Kung Pao Chicken
If you are a fan of Chinese stir-fry and spicy food, then you are going to love kung pao chicken. This is a hot stir-fry with the added flavor of peanuts!
Kung Pao Chicken Ingredients:
1 ¼ pound of boneless chicken breast, cut up into ½ inch cubes
2 chopped garlic cloves
4 green onions, cut into ½ inch lengths
½ cup unsalted peanuts
¾ teaspoon Szechwan chili paste
1 teaspoon crushed red pepper
¼ teaspoon chicken broth
2 tablespoons soy sauce
1 teaspoon dry sherry
1 teaspoon red wine vinegar
1 teaspoon sesame oil
3 tablespoons olive oil
1 egg white
1 tablespoon and 1 teaspoon cornstarch (separated)
Kung Pao Chicken Ingredients:
Combine chicken with 1 tablespoon cornstarch and egg white in a bowl and mix to get chicken well coated. Set to the side.
In a separate bowl, mix sherry, vinegar, chicken broth, soy sauce, 1 teaspoon cornstarch, sesame oil, and chili paste. Set this sauce to the side also.
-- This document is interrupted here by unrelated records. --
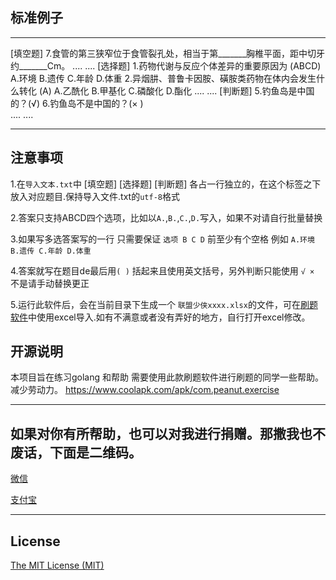 ## 标准例子
---

[填空题]
7.食管的第三狭窄位于食管裂孔处，相当于第_______胸椎平面，距中切牙约_______Cm。 
....
....
[选择题]
1.药物代谢与反应个体差异的重要原因为 (ABCD)
A.环境 B.遗传 C.年龄 D.体重 
2.异烟肼、普鲁卡因胺、磺胺类药物在体内会发生什么转化 (A)
A.乙酰化 
B.甲基化 
C.磷酸化
D.酯化 
....
....
[判断题] 
5.钓鱼岛是中国的？(√)
6.钓鱼岛不是中国的？(× )    
....
....

---

## 注意事项 
1.在`导入文本.txt`中 [填空题] [选择题]  [判断题]  各占一行独立的，在这个标签之下放入对应题目.保持导入文件.txt的`utf-8`格式    

2.答案只支持ABCD四个选项，比如以`A.`,`B.`,`C.`,`D.`写入，如果不对请自行批量替换    

3.如果写多选答案写的一行 只需要保证 `选项 B C D` 前至少有个空格 例如 `A.环境 B.遗传 C.年龄 D.体重 `    

4.答案就写在题目de最后用`( )` 括起来且使用英文括号，另外判断只能使用 `√ × `不是请手动替换更正    

5.运行此软件后，会在当前目录下生成一个 `联盟少侠xxxx.xlsx`的文件，可在[刷题软件](https://www.coolapk.com/apk/com.peanut.exercise)中使用excel导入.如有不满意或者没有弄好的地方，自行打开excel修改。
## 开源说明

本项目旨在练习golang 和帮助 需要使用此款刷题软件进行刷题的同学一些帮助。减少劳动力。
https://www.coolapk.com/apk/com.peanut.exercise    

---
## 如果对你有所帮助，也可以对我进行捐赠。那撒我也不废话，下面是二维码。
[微信](https://gitee.com/shaoxia1991/Blog/raw/master/me/%E5%BE%AE%E4%BF%A1%E6%94%B6%E6%AC%BE.png)  

[支付宝](https://gitee.com/shaoxia1991/Blog/raw/master/me/%E6%94%AF%E4%BB%98%E5%AE%9D%E6%94%B6%E6%AC%BE.jpg)  

---

## License

[The MIT License (MIT)](https://raw.githubusercontent.com/user1121114685/google_to_wechat/master/LICENSE)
In a large skillet or wok, heat olive oil over medium-high heat. Stir in chicken and stir-fry it until it turns white. Remove the chicken from the skillet onto paper towels to drain.
Remove all but 2 tablespoons of the oil from the skillet. Add peanuts, green onions, and crushed red pepper to the skillet and stir-fry for about 30 seconds.
Then return the chicken to the skillet with the onions and peanuts. Stir-fry over high heat for 1 minute.
Now add the sauce to the kung pao chicken and stir-fry until heated through and the sauce has thickened.
Serve the Kung Pao Chicken over rice and enjoy!